Un gesto che non vuole isolare e segmentare per genere, ma al contrario accogliere e includere in un'urgenza comune: scoprire, comprendere e rispettare.

Ci sono donne che hanno espresso se stesse attraverso ricchissime produzioni letterarie, di poesia e prosa, e che illuminano il catalogo Oscar Mondadori con la loro presenza.
Oggi ne riscopriamo tre sfogliando le pagine delle loro opere nei volumi Oscar Moderni Baobab: Ada Negri, Alda Merini e Sylvia Plath.

Tre idee diverse di poesia e di femminilità da rileggere.

 

Ada Negri: la scrittrice di "razza diversa"

Ribelle e combattiva, Ada Negri (1870-1945) ha fatto della letteratura (soprattutto della poesia) un'arma di battaglia. Il volume Poesie e prose, a cura di Pietro Sarzana, offre una visione completa del suo mondo.
Si definiva "ostile, armata, di razza diversa". Ciò che definiva la sua razza erano le umili origini e l'essere donna.

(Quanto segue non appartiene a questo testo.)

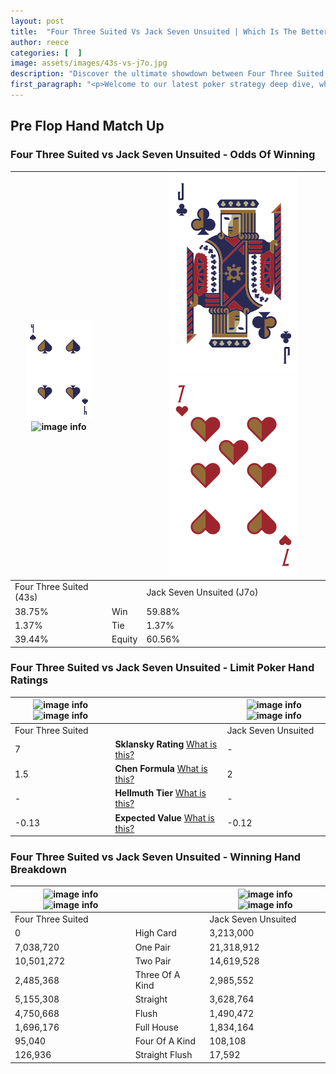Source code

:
```yaml
---
layout: post
title:  "Four Three Suited Vs Jack Seven Unsuited | Which Is The Better Hand In Poker? A Complete Guide"
author: reece
categories: [  ]
image: assets/images/43s-vs-j7o.jpg
description: "Discover the ultimate showdown between Four Three Suited and Jack Seven Unsuited in poker! Uncover the odds, strategies, and scenarios where one hand triumphs over the other. Get ready to up your poker game with this thrilling analysis."
first_paragraph: "<p>Welcome to our latest poker strategy deep dive, where we're pitting two distinct hands against each other in a high-stakes showdown: Four Three Suited vs Jack Seven Unsuited.</p><p>In the dynamic world of poker, every decision counts, and knowing which hand holds the upper hand is key to your success at the table.</p><p>In this article, we'll dissect these two hands, explore the scenarios where one dominates the other, and equip you with the knowledge to make strategic choices that can tip the odds in your favor.</p><p>Get ready to unravel the intriguing dynamics of these poker hands and elevate your game to new heights.</p>"
---
```




[comment]: # (sp0)

## Pre Flop Hand Match Up

<div class="table hand-ratings" markdown="1"> 



### Four Three Suited vs Jack Seven Unsuited - Odds Of Winning


    
| ![image info](assets/images/hand1/4.png) ![image info](assets/images/hand1/3s.png) |  | ![image info](assets/images/hand2/j.png) ![image info](assets/images/hand2/7o.png) |
| -------- | -------- | -------- |
| Four Three Suited (43s) |  | Jack Seven Unsuited (J7o) |
| 38.75% | Win | 59.88% |
| 1.37% | Tie | 1.37% |
| 39.44% | Equity | 60.56% |




[comment]: # (sp1)



### Four Three Suited vs Jack Seven Unsuited - Limit Poker Hand Ratings


    
| ![image info](https://www.riverpairs.com/assets/images/hand1/4.png) ![image info](https://www.riverpairs.com/assets/images/hand1/3s.png) |  | ![image info](https://www.riverpairs.com/assets/images/hand2/j.png) ![image info](https://www.riverpairs.com/assets/images/hand2/7o.png) |
| -------- | -------- | -------- |
| Four Three Suited |  | Jack Seven Unsuited |
| 7 | **Sklansky Rating** [What is this?](/sklansky-rating-explained) | - |
| 1.5 | **Chen Formula** [What is this?](/chen-formula-explained) | 2 |
| - | **Hellmuth Tier** [What is this?](/Hellmuth-tier-explained) | - |
| -0.13 | **Expected Value** [What is this?](/expected-value-explained) | -0.12 |




[comment]: # (sp2)



### Four Three Suited vs Jack Seven Unsuited - Winning Hand Breakdown


    
| ![image info](https://www.riverpairs.com/assets/images/hand1/4.png) ![image info](https://www.riverpairs.com/assets/images/hand1/3s.png) |  | ![image info](https://www.riverpairs.com/assets/images/hand2/j.png) ![image info](https://www.riverpairs.com/assets/images/hand2/7o.png) |
| -------- | -------- | -------- |
| Four Three Suited |  | Jack Seven Unsuited |
| 0 | High Card | 3,213,000 |
| 7,038,720 | One Pair | 21,318,912 |
| 10,501,272 | Two Pair | 14,619,528 |
| 2,485,368 | Three Of A Kind | 2,985,552 |
| 5,155,308 | Straight | 3,628,764 |
| 4,750,668 | Flush | 1,490,472 |
| 1,696,176 | Full House | 1,834,164 |
| 95,040 | Four Of A Kind | 108,108 |
| 126,936 | Straight Flush | 17,592 |




[comment]: # (sp3)



</div>

[comment]: # (sp4)



[comment]: # (sp5)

Negri fu molto più che una "maestra di Lodi", fu una scrittrice caparbia e straordinariamente prolifica che scandì la sua esistenza attraverso la letteratura, definendo il mondo e se stessa. Fu sempre impegnata, nei modi più diversi, a lottare per gli umili, gli operai, gli ultimi. La sua gente.
Sin dall'esordio del 1892 con Fatalità ci ha consegnato una poesia sdegnata, dal forte afflato sociale.

Era una donna proletaria animata da una rabbia che l'ha portata a elevare gli umili a protagonisti della sua poesia.
Un canto delicato e violento che si nutre di donne straordinarie, le stesse che lei conosceva bene: le madri sole, le operaie che perdevano il lavoro in fabbrica, le figlie del popolo, le vedove affrante. Della questione sociale ha fatto una questione di genere, omaggiando le donne e ritraendo se stessa in loro.

La tensione tra rappresentazione sociale e intima è costante: la poesia e la novellistica di Ada Negri sono il suo migliore autoritratto, la sua biografia definitiva.

Sorse improvvisa nel mio cervello l'idea di una poesia dritta e tagliente come lama di coltello, che dicesse, con l'evidenza del sangue che sgorga a fiotti da una piaga, i dolori e le miserie della povera gente...

Sono "versi di pietà e di conforto". La femminilità di Ada Negri era sorellanza nella gioia e nell'afflizione, ma anche impeto e slancio.
Un invito alle donne a non piegarsi, anche laddove il mondo cerca di annullarle.

Non c'è solo il ritratto sociale, c'è anche un discorso sull'anima femminile che si esprime in parole d'amore, di erotismo e maternità, quest'ultima indagata nelle ansie, nei dolori e nella magica grandezza. Una raccolta del 1904 si intitola proprio Maternità.

Il femminismo per lei era libertà di definirsi, come fece nella poesia Io dove parla di se stessa come figlia, moglie, madre, monaca di clausura, gitana, spensierata rondine e, naturalmente, poetessa.

Anche le raccolte in prosa, come Le solitarie novelle del 1917, presentano donne straordinarie. Di loro scrisse: "Non una delle figure di donna che vi sono scolpite o sfumate mi è indifferente". La si ritrova in personaggi come Veronetta Longhena di cui lei stessa s'innamorò:

Veronetta Longhèna, tu mi piaci.
Il tuo sorriso è quello delle zingare,
bianco e rosso, con linee
sinuose, con fremiti fugaci
di sarcasmo e d'orgoglio. 

Era una zingara nell'anima, Ada Negri: "una donna che in nessun paese ha mai trovato requie, e sta ancóra cercando se stessa".
Rileggerla per l'8 marzo significa godere di una poesia che è come una ricerca continua, come un risveglio.